What you should do:
Using the records underneath, tally the lines where the word "Verwenden" appears and please give only the count.

Task data:

☆ ☆ ☆ ☆ ☆

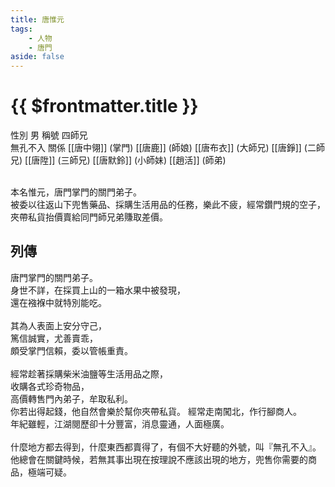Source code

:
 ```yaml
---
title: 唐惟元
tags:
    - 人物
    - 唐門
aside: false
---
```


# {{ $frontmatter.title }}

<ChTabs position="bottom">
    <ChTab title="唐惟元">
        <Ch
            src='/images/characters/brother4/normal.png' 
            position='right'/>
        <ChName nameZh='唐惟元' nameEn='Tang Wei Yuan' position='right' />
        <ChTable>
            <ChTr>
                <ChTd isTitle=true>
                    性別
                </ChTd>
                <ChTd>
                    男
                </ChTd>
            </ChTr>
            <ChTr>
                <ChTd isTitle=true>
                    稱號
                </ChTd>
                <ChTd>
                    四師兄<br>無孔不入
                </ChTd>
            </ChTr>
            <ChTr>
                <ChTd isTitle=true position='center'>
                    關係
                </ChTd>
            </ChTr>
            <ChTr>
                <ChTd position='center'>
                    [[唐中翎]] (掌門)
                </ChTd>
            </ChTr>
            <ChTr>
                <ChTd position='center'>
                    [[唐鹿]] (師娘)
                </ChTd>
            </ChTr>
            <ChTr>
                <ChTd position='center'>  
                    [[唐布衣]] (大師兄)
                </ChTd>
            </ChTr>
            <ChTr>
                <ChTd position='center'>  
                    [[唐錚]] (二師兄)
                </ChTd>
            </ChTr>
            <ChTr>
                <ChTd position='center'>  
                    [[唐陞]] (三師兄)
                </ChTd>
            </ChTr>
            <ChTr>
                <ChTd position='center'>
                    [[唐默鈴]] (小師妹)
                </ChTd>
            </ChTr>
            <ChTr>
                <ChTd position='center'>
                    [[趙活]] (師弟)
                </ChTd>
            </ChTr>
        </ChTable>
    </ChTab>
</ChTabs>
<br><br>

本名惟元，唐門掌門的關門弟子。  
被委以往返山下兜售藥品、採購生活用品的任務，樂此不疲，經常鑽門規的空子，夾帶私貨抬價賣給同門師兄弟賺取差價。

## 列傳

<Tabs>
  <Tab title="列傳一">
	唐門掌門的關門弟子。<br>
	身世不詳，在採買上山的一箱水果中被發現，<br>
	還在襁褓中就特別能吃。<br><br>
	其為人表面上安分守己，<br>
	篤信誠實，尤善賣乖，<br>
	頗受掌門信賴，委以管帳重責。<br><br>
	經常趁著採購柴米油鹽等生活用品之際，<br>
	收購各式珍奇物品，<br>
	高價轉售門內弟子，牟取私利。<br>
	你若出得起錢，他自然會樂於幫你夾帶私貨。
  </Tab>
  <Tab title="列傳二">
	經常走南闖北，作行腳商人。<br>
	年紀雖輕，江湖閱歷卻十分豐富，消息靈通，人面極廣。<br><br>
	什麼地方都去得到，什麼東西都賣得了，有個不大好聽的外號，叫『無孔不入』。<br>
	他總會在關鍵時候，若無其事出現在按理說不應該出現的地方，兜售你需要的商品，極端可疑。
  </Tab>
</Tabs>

☆ ☆ ☆ ☆ ☆

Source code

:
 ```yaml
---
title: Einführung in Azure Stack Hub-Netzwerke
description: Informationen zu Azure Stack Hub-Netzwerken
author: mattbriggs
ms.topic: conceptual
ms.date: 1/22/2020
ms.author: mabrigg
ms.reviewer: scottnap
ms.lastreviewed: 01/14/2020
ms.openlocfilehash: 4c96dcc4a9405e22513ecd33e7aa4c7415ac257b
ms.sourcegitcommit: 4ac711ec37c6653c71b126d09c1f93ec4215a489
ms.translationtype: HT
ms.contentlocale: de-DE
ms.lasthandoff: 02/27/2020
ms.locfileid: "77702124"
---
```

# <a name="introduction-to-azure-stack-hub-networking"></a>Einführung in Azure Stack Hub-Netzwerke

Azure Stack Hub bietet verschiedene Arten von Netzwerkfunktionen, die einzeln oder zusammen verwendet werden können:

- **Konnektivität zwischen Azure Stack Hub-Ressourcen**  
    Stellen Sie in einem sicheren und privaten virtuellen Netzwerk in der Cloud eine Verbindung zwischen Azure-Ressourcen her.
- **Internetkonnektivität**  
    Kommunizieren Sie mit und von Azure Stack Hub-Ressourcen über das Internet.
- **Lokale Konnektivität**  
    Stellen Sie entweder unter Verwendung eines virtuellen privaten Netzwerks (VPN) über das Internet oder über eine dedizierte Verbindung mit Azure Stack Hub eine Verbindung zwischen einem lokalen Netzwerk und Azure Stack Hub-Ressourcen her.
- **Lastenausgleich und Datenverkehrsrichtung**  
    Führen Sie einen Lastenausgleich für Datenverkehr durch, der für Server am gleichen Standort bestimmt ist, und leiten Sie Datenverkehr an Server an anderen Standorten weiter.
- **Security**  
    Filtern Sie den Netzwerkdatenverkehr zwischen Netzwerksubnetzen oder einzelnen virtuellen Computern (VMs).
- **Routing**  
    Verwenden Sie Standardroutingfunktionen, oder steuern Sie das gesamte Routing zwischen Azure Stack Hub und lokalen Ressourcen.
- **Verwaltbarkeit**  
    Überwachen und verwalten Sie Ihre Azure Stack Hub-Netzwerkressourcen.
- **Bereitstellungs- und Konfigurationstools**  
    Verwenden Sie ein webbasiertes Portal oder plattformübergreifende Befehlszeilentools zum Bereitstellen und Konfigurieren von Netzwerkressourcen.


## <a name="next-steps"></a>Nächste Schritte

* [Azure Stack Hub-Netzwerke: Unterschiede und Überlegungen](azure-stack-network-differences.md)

☆ ☆ ☆ ☆ ☆

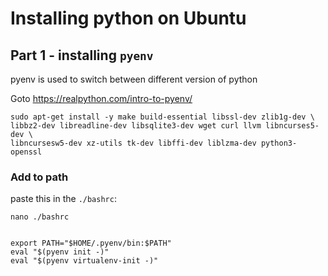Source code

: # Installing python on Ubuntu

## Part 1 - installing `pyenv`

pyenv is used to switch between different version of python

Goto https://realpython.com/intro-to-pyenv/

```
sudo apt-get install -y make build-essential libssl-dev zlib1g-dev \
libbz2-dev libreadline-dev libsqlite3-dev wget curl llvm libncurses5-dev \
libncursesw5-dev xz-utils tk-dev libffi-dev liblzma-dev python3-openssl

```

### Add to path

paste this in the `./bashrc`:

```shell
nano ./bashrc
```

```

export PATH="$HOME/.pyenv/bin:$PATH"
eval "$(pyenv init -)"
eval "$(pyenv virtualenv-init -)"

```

☆ ☆ ☆ ☆ ☆

Response for this exercise:
2